Top of EXTRACTED ENTRIES

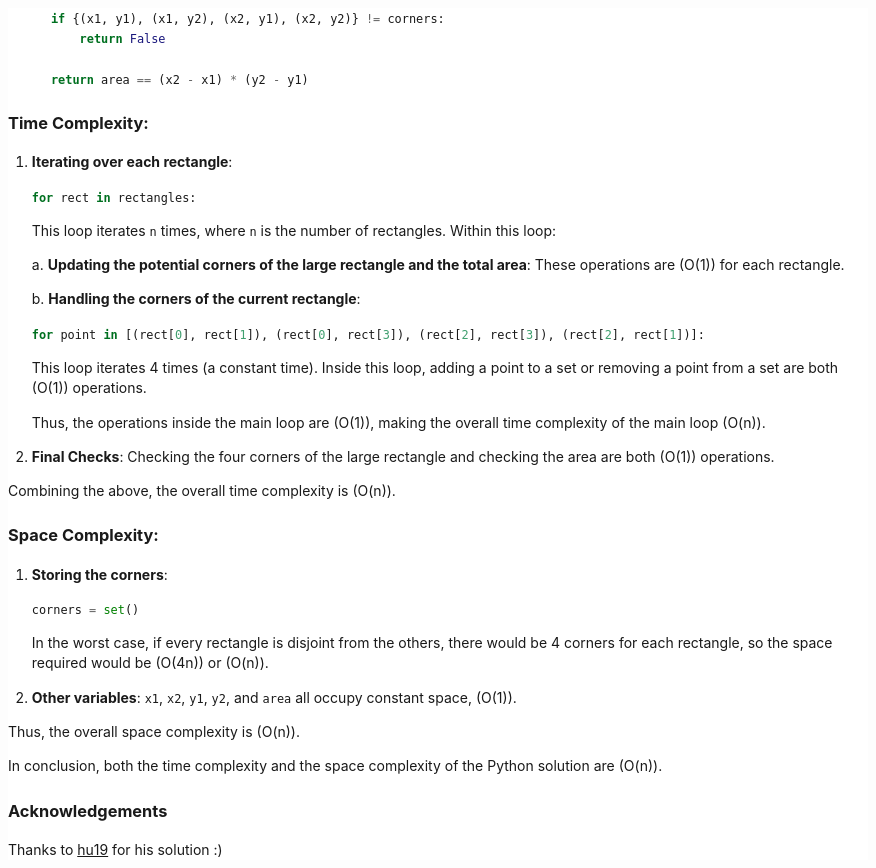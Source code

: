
 ```python
      if {(x1, y1), (x1, y2), (x2, y1), (x2, y2)} != corners:
          return False

      return area == (x2 - x1) * (y2 - y1)

```

### Time Complexity:

1. **Iterating over each rectangle**:
   ```python
   for rect in rectangles:
   ```
   This loop iterates `n` times, where `n` is the number of rectangles. Within this loop:

   a. **Updating the potential corners of the large rectangle and the total area**:
      These operations are \(O(1)\) for each rectangle.
      
   b. **Handling the corners of the current rectangle**:
      ```python
      for point in [(rect[0], rect[1]), (rect[0], rect[3]), (rect[2], rect[3]), (rect[2], rect[1])]:
      ```
      This loop iterates 4 times (a constant time). Inside this loop, adding a point to a set or removing a point from a set are both \(O(1)\) operations.

   Thus, the operations inside the main loop are \(O(1)\), making the overall time complexity of the main loop \(O(n)\).

2. **Final Checks**:
   Checking the four corners of the large rectangle and checking the area are both \(O(1)\) operations.

Combining the above, the overall time complexity is \(O(n)\).

### Space Complexity:

1. **Storing the corners**:
   ```python
   corners = set()
   ```
   In the worst case, if every rectangle is disjoint from the others, there would be 4 corners for each rectangle, so the space required would be \(O(4n)\) or \(O(n)\).

2. **Other variables**: `x1`, `x2`, `y1`, `y2`, and `area` all occupy constant space, \(O(1)\).

Thus, the overall space complexity is \(O(n)\).

In conclusion, both the time complexity and the space complexity of the Python solution are \(O(n)\).

### Acknowledgements

Thanks to [hu19](https://leetcode.com/hu19/) for his solution :)

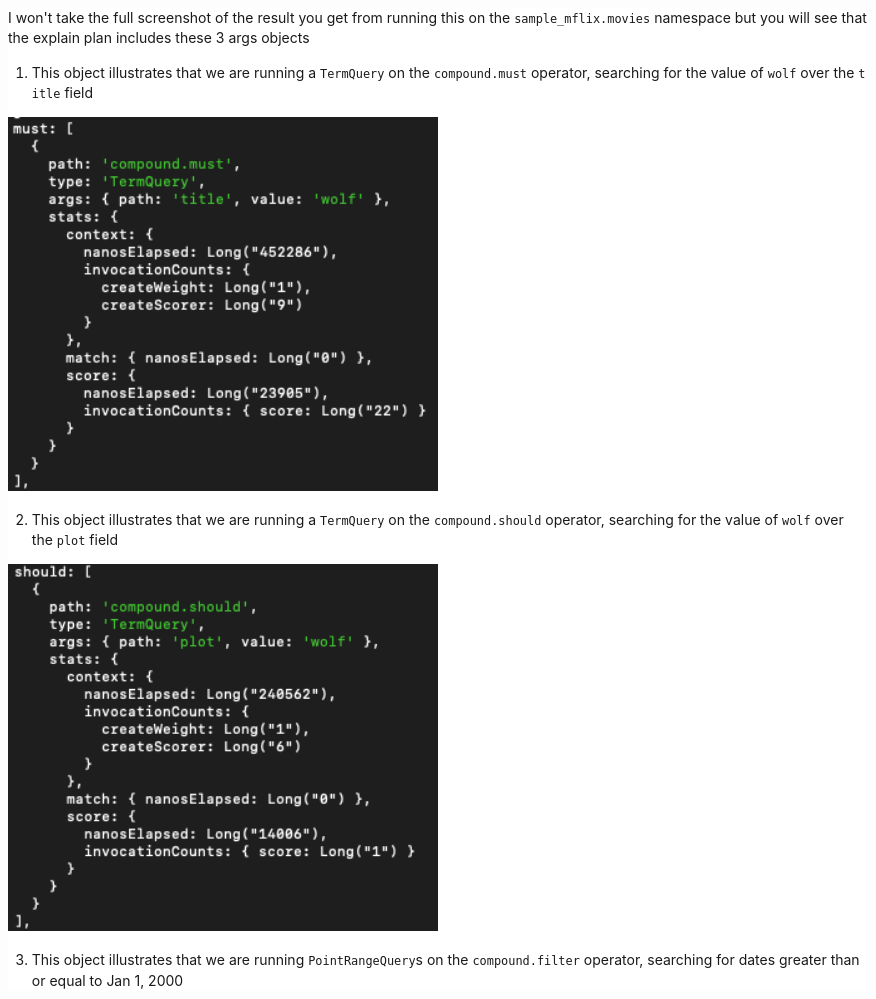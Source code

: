 
I won't take the full screenshot of the result you get from running this on the `sample_mflix.movies` namespace but you will see that the explain plan includes these 3 args objects

1. This object illustrates that we are running a `TermQuery` on the `compound.must` operator, searching for the value of `wolf` over the `title` field
<img src="/images/AtlasSearch/10-explain/r1.png" style="height: 50%; width:50%;"/>

2. This object illustrates that we are running a `TermQuery` on the `compound.should` operator, searching for the value of `wolf` over the `plot` field
<img src="/images/AtlasSearch/10-explain/r2.png" style="height: 50%; width:50%;"/>

3. This object illustrates that we are running `PointRangeQuery`s on the `compound.filter` operator, searching for dates greater than or equal to Jan 1, 2000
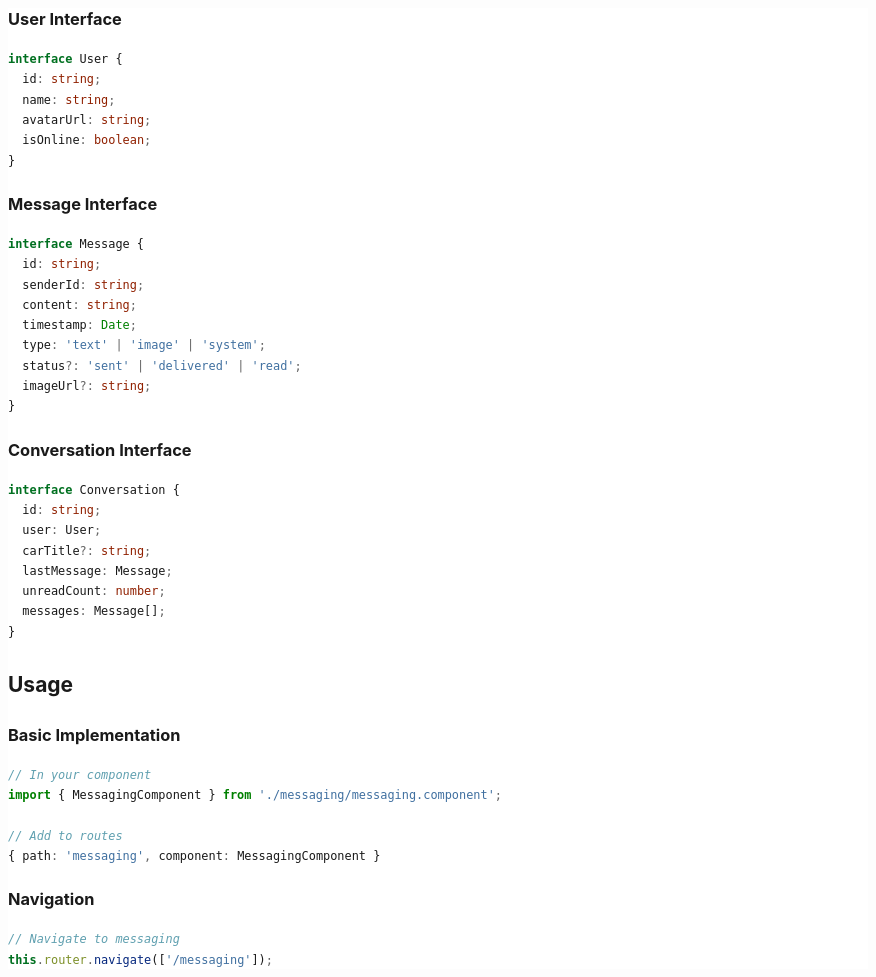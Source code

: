 ### User Interface
```typescript
interface User {
  id: string;
  name: string;
  avatarUrl: string;
  isOnline: boolean;
}
```

### Message Interface
```typescript
interface Message {
  id: string;
  senderId: string;
  content: string;
  timestamp: Date;
  type: 'text' | 'image' | 'system';
  status?: 'sent' | 'delivered' | 'read';
  imageUrl?: string;
}
```

### Conversation Interface
```typescript
interface Conversation {
  id: string;
  user: User;
  carTitle?: string;
  lastMessage: Message;
  unreadCount: number;
  messages: Message[];
}
```

## Usage

### Basic Implementation
```typescript
// In your component
import { MessagingComponent } from './messaging/messaging.component';

// Add to routes
{ path: 'messaging', component: MessagingComponent }
```

### Navigation
```typescript
// Navigate to messaging
this.router.navigate(['/messaging']);
```
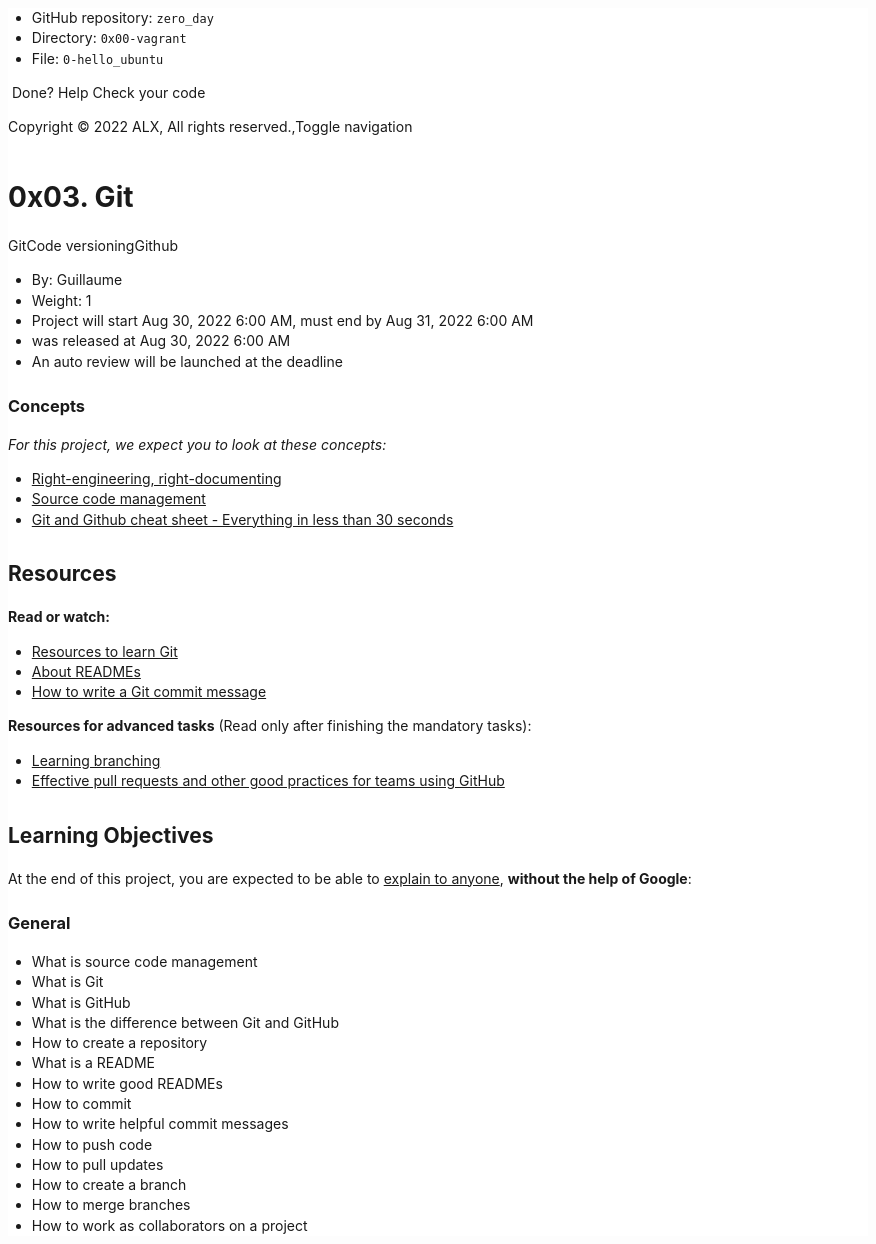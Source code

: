 -   GitHub repository: `zero_day`
-   Directory: `0x00-vagrant`
-   File: `0-hello_ubuntu`

 Done? Help Check your code

Copyright © 2022 ALX, All rights reserved.,Toggle navigation[](https://alx-intranet.hbtn.io/)

0x03. Git
=========

GitCode versioningGithub

-   By: Guillaume
-   Weight: 1
-   Project will start Aug 30, 2022 6:00 AM, must end by Aug 31, 2022 6:00 AM
-   was released at Aug 30, 2022 6:00 AM
-   An auto review will be launched at the deadline

### Concepts

*For this project, we expect you to look at these concepts:*

-   [Right-engineering, right-documenting](https://alx-intranet.hbtn.io/concepts/6)
-   [Source code management](https://alx-intranet.hbtn.io/concepts/22)
-   [Git and Github cheat sheet - Everything in less than 30 seconds](https://alx-intranet.hbtn.io/concepts/57)

Resources
---------

**Read or watch:**

-   [Resources to learn Git](https://alx-intranet.hbtn.io/rltoken/YtcpriOT-x-WiyScwLpn4Q "Resources to learn Git")
-   [About READMEs](https://alx-intranet.hbtn.io/rltoken/R7MeJ8alpK3JoVF8w24wiQ "About READMEs")
-   [How to write a Git commit message](https://alx-intranet.hbtn.io/rltoken/FYsjjR-97Hk4NJtgqzWdtQ "How to write a Git commit message")

**Resources for advanced tasks** (Read only after finishing the mandatory tasks):

-   [Learning branching](https://alx-intranet.hbtn.io/rltoken/tN8ZJ0yWubOP6jdciqtrFw "Learning branching")
-   [Effective pull requests and other good practices for teams using GitHub](https://alx-intranet.hbtn.io/rltoken/mjpQ9OCU0Dz-DFxZjASEJg "Effective pull requests and other good practices for teams using GitHub")

Learning Objectives
-------------------

At the end of this project, you are expected to be able to [explain to anyone](https://alx-intranet.hbtn.io/rltoken/jj0uPL9hiKF10KCH4u620A "explain to anyone"), **without the help of Google**:

### General

-   What is source code management
-   What is Git
-   What is GitHub
-   What is the difference between Git and GitHub
-   How to create a repository
-   What is a README
-   How to write good READMEs
-   How to commit
-   How to write helpful commit messages
-   How to push code
-   How to pull updates
-   How to create a branch
-   How to merge branches
-   How to work as collaborators on a project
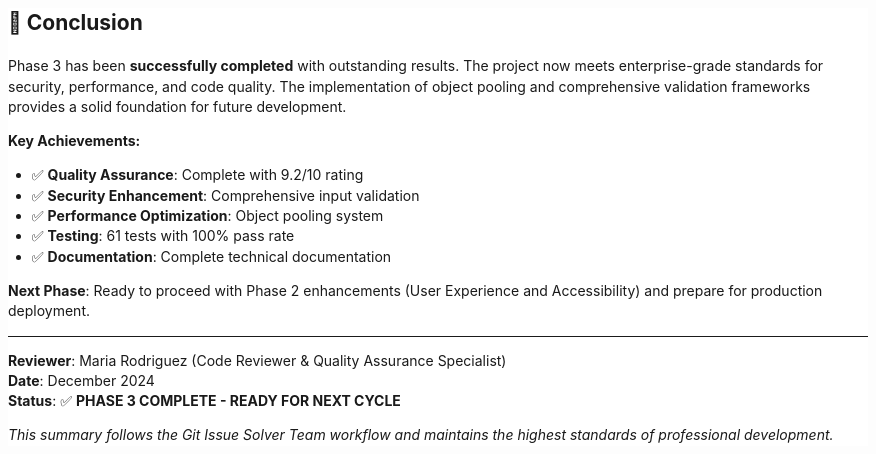 
## 🎯 Conclusion

Phase 3 has been **successfully completed** with outstanding results. The project now meets enterprise-grade standards for security, performance, and code quality. The implementation of object pooling and comprehensive validation frameworks provides a solid foundation for future development.

**Key Achievements:**
- ✅ **Quality Assurance**: Complete with 9.2/10 rating
- ✅ **Security Enhancement**: Comprehensive input validation
- ✅ **Performance Optimization**: Object pooling system
- ✅ **Testing**: 61 tests with 100% pass rate
- ✅ **Documentation**: Complete technical documentation

**Next Phase**: Ready to proceed with Phase 2 enhancements (User Experience and Accessibility) and prepare for production deployment.

---

**Reviewer**: Maria Rodriguez (Code Reviewer & Quality Assurance Specialist)  
**Date**: December 2024  
**Status**: ✅ **PHASE 3 COMPLETE - READY FOR NEXT CYCLE**

*This summary follows the Git Issue Solver Team workflow and maintains the highest standards of professional development.* 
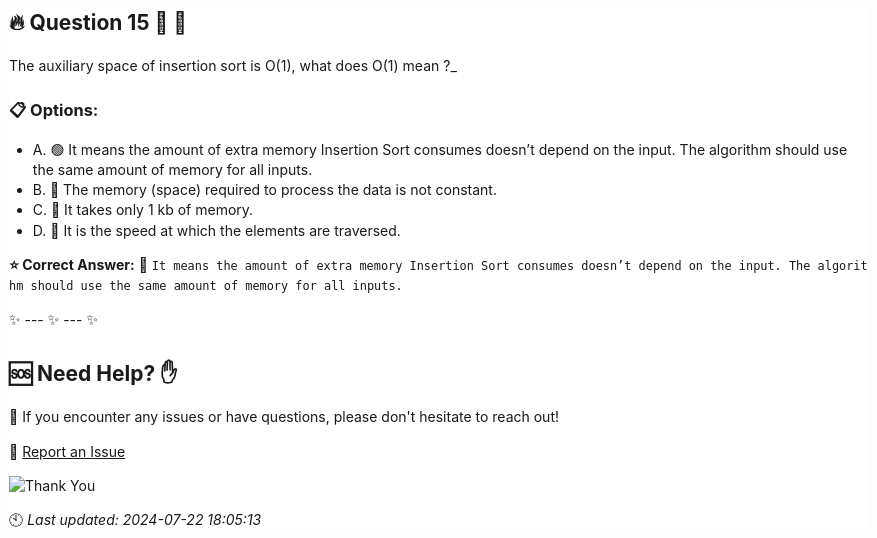 ## 🔥 Question 15 🧠 🤔

The auxiliary space of insertion sort is O(1), what does O(1) mean ?_

### 📋 Options:
- A. 🟢 It means the amount of extra memory Insertion Sort consumes doesn’t depend on the input. The algorithm should use the same amount of memory for all inputs.
- B. 🔴 The memory (space) required to process the data is not constant.
- C. 🔴 It takes only 1 kb of memory.
- D. 🔴 It is the speed at which the elements are traversed.

**⭐ Correct Answer:** 🎯 `It means the amount of extra memory Insertion Sort consumes doesn’t depend on the input. The algorithm should use the same amount of memory for all inputs.`

✨ --- ✨ --- ✨

## :sos: Need Help? ✋

💬 If you encounter any issues or have questions, please don't hesitate to reach out!

🔗 [Report an Issue](https://example.com/report-issue)

![Thank You](https://media.giphy.com/media/3o6Zt6KHxJTbXCnSvu/giphy.gif)

:clock10: *Last updated: 2024-07-22 18:05:13*
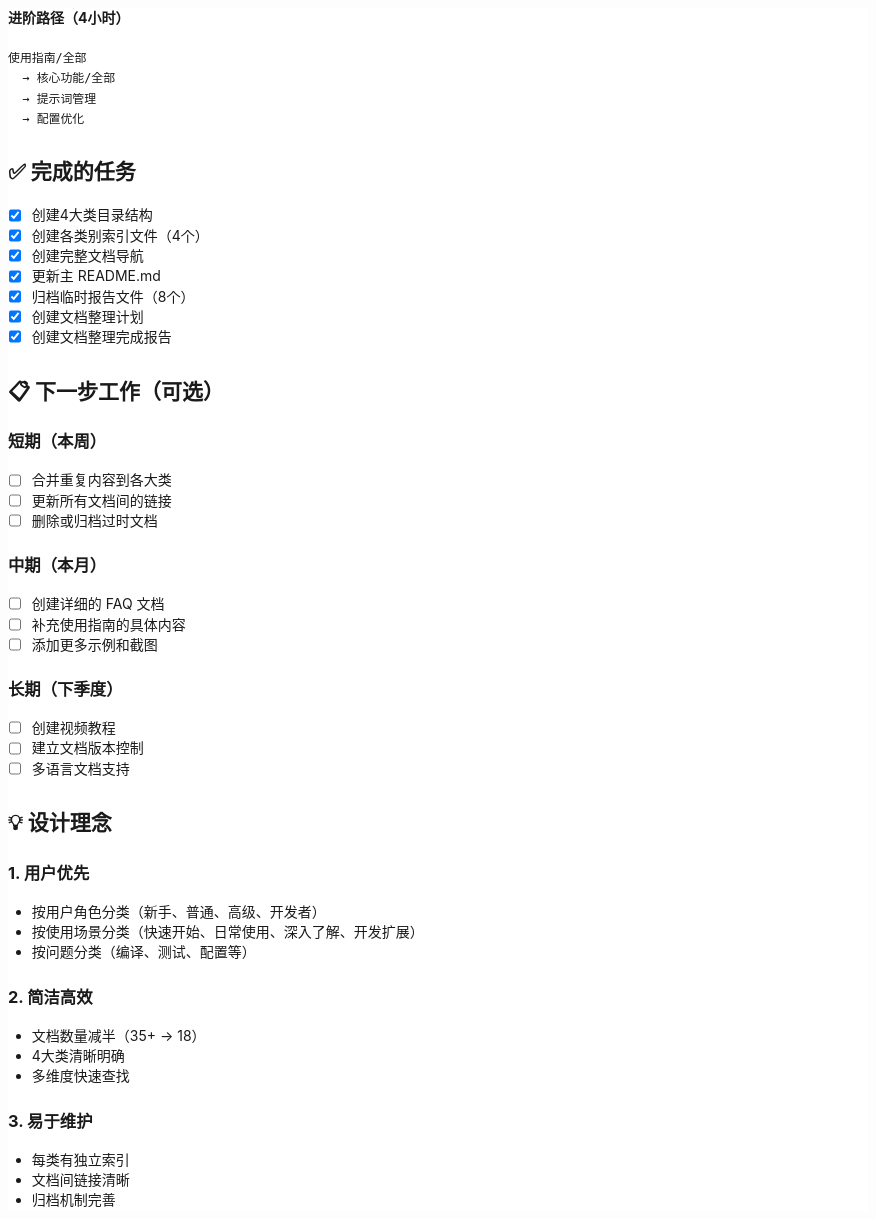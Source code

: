#### 进阶路径（4小时）
```
使用指南/全部 
  → 核心功能/全部 
  → 提示词管理 
  → 配置优化
```

## ✅ 完成的任务

- [x] 创建4大类目录结构
- [x] 创建各类别索引文件（4个）
- [x] 创建完整文档导航
- [x] 更新主 README.md
- [x] 归档临时报告文件（8个）
- [x] 创建文档整理计划
- [x] 创建文档整理完成报告

## 📋 下一步工作（可选）

### 短期（本周）
- [ ] 合并重复内容到各大类
- [ ] 更新所有文档间的链接
- [ ] 删除或归档过时文档

### 中期（本月）
- [ ] 创建详细的 FAQ 文档
- [ ] 补充使用指南的具体内容
- [ ] 添加更多示例和截图

### 长期（下季度）
- [ ] 创建视频教程
- [ ] 建立文档版本控制
- [ ] 多语言文档支持

## 💡 设计理念

### 1. 用户优先
- 按用户角色分类（新手、普通、高级、开发者）
- 按使用场景分类（快速开始、日常使用、深入了解、开发扩展）
- 按问题分类（编译、测试、配置等）

### 2. 简洁高效
- 文档数量减半（35+ → 18）
- 4大类清晰明确
- 多维度快速查找

### 3. 易于维护
- 每类有独立索引
- 文档间链接清晰
- 归档机制完善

Bottom of EXTRACTED ENTRIES

Restate the material word for word from its first line through the line containing "is the number", both included; the pictures do not belong in it.

Source code

:
 ```python
      if {(x1, y1), (x1, y2), (x2, y1), (x2, y2)} != corners:
          return False

      return area == (x2 - x1) * (y2 - y1)

```

### Time Complexity:

1. **Iterating over each rectangle**:
   ```python
   for rect in rectangles:
   ```
   This loop iterates `n` times, where `n` is the number of rectangles. Within this loop:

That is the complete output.